Calculate integral
$\int_{-\infty }^{\infty } \! x(a\lambda +\lambda _{0} ) \delta (b\lambda +\lambda _{1} ) \, d\lambda $
for $b>0$ and $b<0$.
$\lambda _{0}$, $\lambda _{1}$, and $b\neq 0$ are constant. $\delta$ is dirac comb and $x$ is steady signal.
Solution:
$b>0$
$I=\frac{1}{b}x(\lambda _{0}-\lambda _{1}\frac{a}{b} )$
$b<0$
$I=-\frac{1}{b}x(\lambda _{0}-\lambda _{1}\frac{a}{b} )$
I tried to solve this integral, but didnt have any success. Can someone tell me how to get these solutions? How much is important to understand "dirac comb" to solve this?

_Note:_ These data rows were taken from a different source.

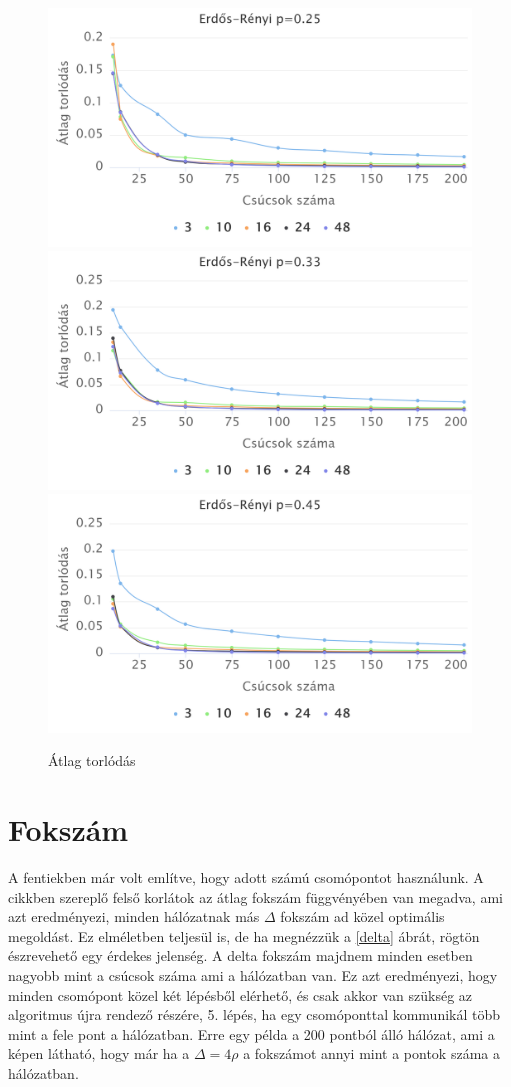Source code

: \documentclass[12pt]{report}
\begin{document}
\begin{figure}[h]
	\begin{center}
		\includegraphics[width=0.40\linewidth]{pictures/constant_dan_ratio25_congestion.png}
		\includegraphics[width=0.40\linewidth]{pictures/constant_dan_ratio33_congestion.png}
		\includegraphics[width=0.40\linewidth]{pictures/constant_dan_ratio45_congestion.png}
		\caption{Átlag torlódás}
		\label{congestion}
	\end{center}
\end{figure}

\section{Fokszám}

A fentiekben már volt említve, hogy adott számú csomópontot használunk.
A cikkben szereplő felső korlátok az átlag fokszám függvényében van megadva, ami azt eredményezi, minden hálózatnak más $\Delta$ fokszám ad közel optimális megoldást.
Ez elméletben teljesül is, de ha megnézzük a \ref{delta} ábrát, rögtön észrevehető egy érdekes jelenség. 
A delta fokszám majdnem minden esetben nagyobb mint a csúcsok száma ami a hálózatban van.
Ez azt eredményezi, hogy minden csomópont közel két lépésből elérhető, és csak akkor van szükség az algoritmus újra rendező részére, 5. lépés, ha egy csomóponttal kommunikál több mint a fele pont a hálózatban.
Erre egy példa a 200 pontból álló hálózat, ami a képen látható, hogy már ha a $\Delta=4\rho$ a fokszámot annyi mint a pontok száma a hálózatban.
\end{document}
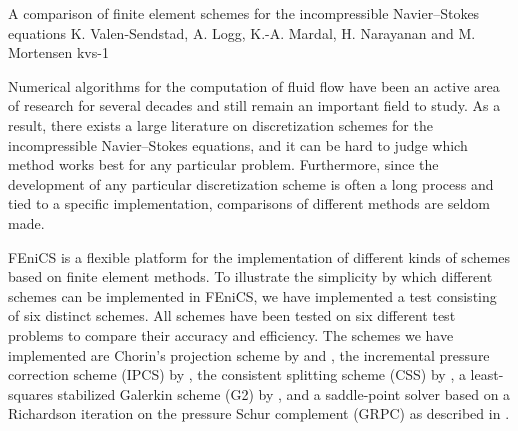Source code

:               {A comparison of finite element schemes for the incompressible
                 Navier--Stokes equations}
              {K. Valen-Sendstad, A. Logg, K.-A. Mardal, H. Narayanan and
                M. Mortensen}
              {kvs-1}

\newcommand{\css}[1]{$\mathrm{CSS}_{#1}$}

\newcommand{\scheme}[3]{%
\begin{figure}
  \begin{center}
    \small
    \begin{tabular}{l}
      \hline
      \textbf{Scheme #1:} #2 \\
      \hline
      \begin{minipage}{0.9\textwidth}
        \vspace{0.1cm}
        \begin{enumerate}
          #3
        \end{enumerate}
        \vspace{0.1cm}
      \end{minipage} \\
      \hline
    \end{tabular}
    \normalsize
  \end{center}
\end{figure}}


Numerical algorithms for the computation of fluid flow have been an
active area of research for several decades and still remain an
important field to study. As a result, there exists a large literature
on discretization schemes for the incompressible Navier--Stokes
equations, and it can be hard to judge which method works best for any
particular problem. Furthermore, since the development of any
particular discretization scheme is often a long process and tied to a
specific implementation, comparisons of different methods are seldom
made.

FEniCS is a flexible platform for the implementation of different
kinds of schemes based on finite element methods. To illustrate the
simplicity by which different schemes can be implemented in FEniCS, we
have implemented a test consisting of six distinct schemes. All
schemes have been tested on six different test problems to compare
their accuracy and efficiency. The schemes we have implemented are
Chorin's projection scheme by \citet{Chorin1968} and
\citet{Temam1969}, the incremental pressure correction scheme (IPCS)
by \citet{Goda1979}, the consistent splitting scheme (CSS) by
\citet{GuermondMinevShen2006}, a least-squares stabilized Galerkin
scheme (G2) by \citet{HoffmanJohnson2007}, and a saddle-point solver
based on a Richardson iteration on the pressure Schur complement
(GRPC) as described in \citet{Turek1996}.

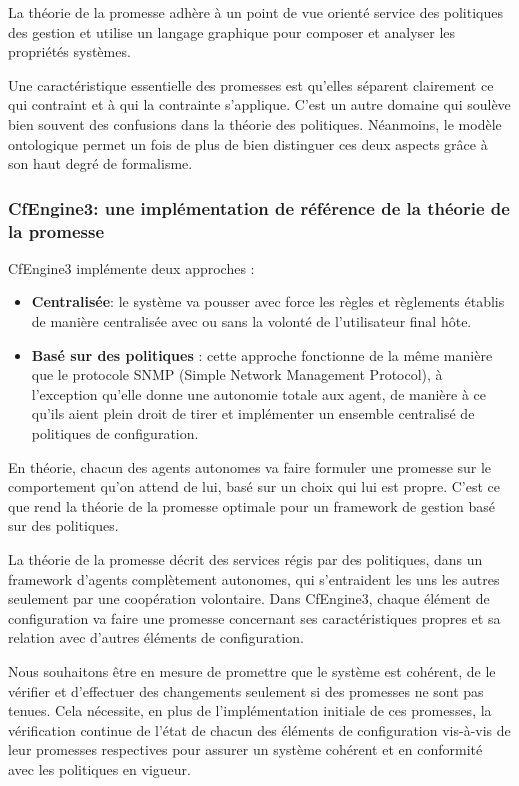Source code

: La théorie de la promesse adhère à un point de vue orienté service des
politiques des gestion et utilise un langage graphique pour composer et analyser
les propriétés systèmes.

Une caractéristique essentielle des promesses est qu'elles séparent clairement
ce qui contraint et à qui la contrainte s'applique. C'est un autre domaine qui
soulève bien souvent des confusions dans la théorie des politiques. Néanmoins,
le modèle ontologique permet un fois de plus de bien distinguer ces deux
aspects grâce à son haut degré de formalisme.

\subsubsection{CfEngine3: une implémentation de référence de la théorie de la
promesse}

CfEngine3 implémente deux approches :

\begin{itemize}
    \item \textbf{Centralisée}: 
        le système va pousser avec force les règles et règlements établis de
        manière centralisée avec ou sans la volonté de l'utilisateur final hôte.
    \item \textbf{Basé sur des politiques} :
        cette approche fonctionne de la même manière que le protocole SNMP
        (Simple Network Management Protocol), à l'exception qu'elle donne une
        autonomie totale aux agent, de manière à ce qu'ils aient plein droit de
        tirer et implémenter un ensemble centralisé de politiques de
        configuration.
\end{itemize}

En théorie, chacun des agents autonomes va faire formuler une promesse sur le
comportement qu'on attend de lui, basé sur un choix qui lui est propre. C'est ce
que rend la théorie de la promesse optimale pour un framework de gestion basé
sur des politiques.

La théorie de la promesse décrit des services régis par des politiques, dans un
framework d'agents complètement autonomes, qui s'entraident les uns les autres
seulement par une coopération volontaire. Dans CfEngine3, chaque élément de
configuration va faire une promesse concernant ses caractéristiques propres et
sa relation avec d'autres éléments de configuration.

Nous souhaitons être en mesure de promettre que le système est cohérent, de le
vérifier et d'effectuer des changements seulement si des promesses ne sont pas
tenues. Cela nécessite, en plus de l'implémentation initiale de ces promesses,
la vérification continue de l'état de chacun des éléments de configuration
vis-à-vis de leur promesses respectives pour assurer un système cohérent et en
conformité avec les politiques en vigueur.

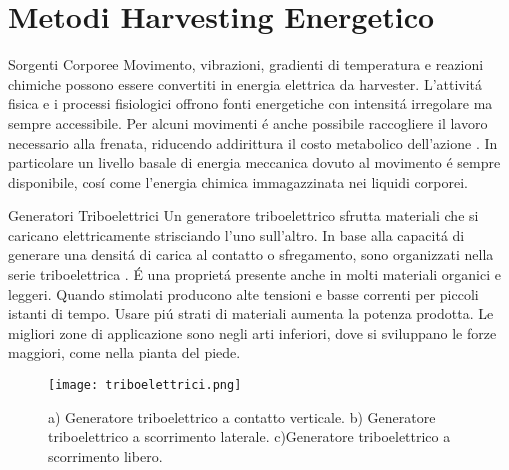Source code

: \chapter{Metodi Harvesting Energetico}

\begin{section}{Sorgenti Corporee}
   Movimento, vibrazioni, gradienti di temperatura e reazioni chimiche possono essere convertiti in energia elettrica da harvester. L'attivit\'a fisica e i processi fisiologici offrono fonti energetiche con intensit\'a irregolare ma sempre accessibile. Per alcuni movimenti \'e anche possibile raccogliere il lavoro necessario alla frenata, riducendo addirittura il costo metabolico dell'azione \cite{liuBiomechanicalEnergyHarvesting2022}. In particolare un livello basale di energia meccanica dovuto al movimento \'e sempre disponibile, cos\'i come l'energia chimica immagazzinata nei liquidi corporei.
   
   \begin{subsection}{Generatori Triboelettrici}
    Un generatore triboelettrico sfrutta materiali che si caricano elettricamente strisciando l'uno sull'altro. In base alla capacit\'a di generare una densit\'a di carica al contatto o sfregamento, sono organizzati nella serie triboelettrica \cite{zouQuantifyingTriboelectricSeries2019}. \'E una propriet\'a presente anche in molti materiali organici e leggeri. Quando stimolati producono alte tensioni e basse correnti per piccoli istanti di tempo. Usare pi\'u strati di materiali aumenta la potenza prodotta. Le migliori zone di applicazione sono negli arti inferiori, dove si sviluppano le forze maggiori, come nella pianta del piede.
    \begin{figure}[H]
        \texttt{[image: triboelettrici.png]}
        \centering
        \caption{a) Generatore triboelettrico a contatto verticale. b) Generatore triboelettrico a scorrimento laterale. c)Generatore triboelettrico a scorrimento libero.}
        \label{fig:triboelettrici}
    \end{figure}
   \end{subsection}


\end{section}
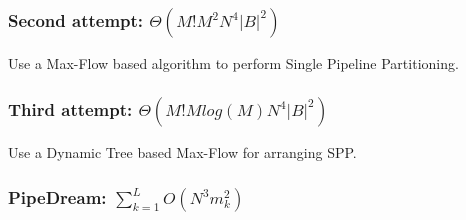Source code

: \documentclass[12pt,letterpaper]{article}
\begin{document}
\subsubsection* {Second attempt:
$\Theta(M!M^2N^4|B|^2)$}
Use a Max-Flow based algorithm to perform Single Pipeline Partitioning.
\subsubsection* {Third attempt:
$\Theta(M!Mlog(M)N^4|B|^2)$}
Use a Dynamic Tree based Max-Flow for arranging SPP.

\subsubsection* {PipeDream: $\sum_{k=1}^L O(N^3m_k^2)$}
\end{document}
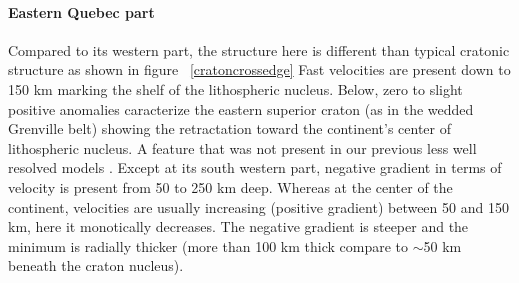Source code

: \documentclass[12pt]{article}
\begin{document}




		\paragraph{Eastern Quebec part}
			Compared to its western part, the structure here is different than typical cratonic structure as shown in figure ~\ref{cratoncrossedge} 
			Fast velocities are present down to 150 km marking the shelf of the lithospheric nucleus. 
			Below, zero to slight positive anomalies caracterize the eastern superior craton (as in the wedded Grenville belt) showing the retractation toward the continent's center of lithospheric nucleus. A feature that was not present in our previous less well resolved models \citep{marone2007three,yuan20113,yuan2014multiscale}.
			Except at its south western part, negative gradient in terms of velocity is present from 50 to 250 km deep. 
			Whereas at the center of the continent, velocities are usually increasing (positive gradient) between 50 and 150 km, here it monotically decreases.
			The negative gradient is steeper and the minimum is radially thicker (more than 100 km thick compare to $\sim$50 km beneath the craton nucleus). 
\end{document}
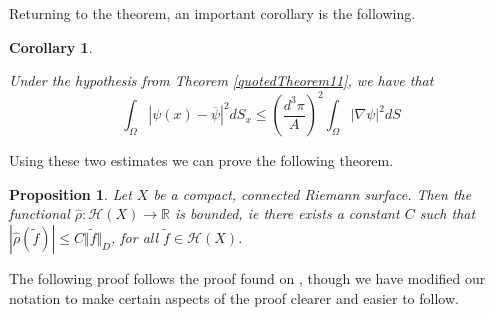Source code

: \documentclass[11pt]{report}
\newtheorem{prop}[thm]{Proposition}
\newtheorem{cor}[thm]{Corollary}
\theoremstyle{definition}
\begin{document}
Returning to the theorem, an important corollary is the following.
\begin{cor}\cite[(p123. Corollary 6)]{donaldson}\label{quotedCorollary6}

  Under the hypothesis from Theorem \ref{quotedTheorem11}, we have that 
  \[\int_\Omega |\psi(x) - \overline{\psi}|^2 dS_x\leq \left(\frac{d^3\pi}{A}\right)^2\int_\Omega |\nabla\psi|^2 dS\]
\end{cor}
Using these two estimates we can prove the following theorem.
\begin{prop}\label{PartitionOfUnity}
  Let $X$ be a compact, connected Riemann surface. Then the functional $\hat{\rho}:\mathcal{H}(X) \rightarrow \mathbb{R}$ is bounded, ie there exists a constant $C$ such that $|\hat{\rho}(\tilde{f})| \leq C \Vert \tilde{f} \Vert_D$, for all $\tilde{f} \in \mathcal{H}(X)$.
\end{prop}
The following proof follows the proof found on \cite[p.125]{donaldson}, though we have modified our notation to make certain aspects of the proof clearer and easier to follow.
\end{document}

By definition, $\int_{-\infty}^{+\infty}f(x)\delta(x)dx=f(0)$
So,
$\int_{-\infty }^{\infty } \! x(a\lambda +\lambda _{0} ) \delta (b\lambda +\lambda _{1} ) \, d\lambda = \int_{-\infty }^{\infty }x(a\frac{u-\lambda_1}{b}+\lambda_0)\delta(u)\frac{du}{b}=\frac{1}{b}x(\lambda_0-\lambda_1\frac{a}{b}) $
for positive $b$ with change of variables $u=b\lambda+\lambda_1$.
If $b$ is negative, the integral bounds are reversed when doing the change of variables and a minus sign appears.
Keep in mind Dirac's delta "function" isn't really a function but a distribution, so the integral notation is a bit sloppy for a non-physicist.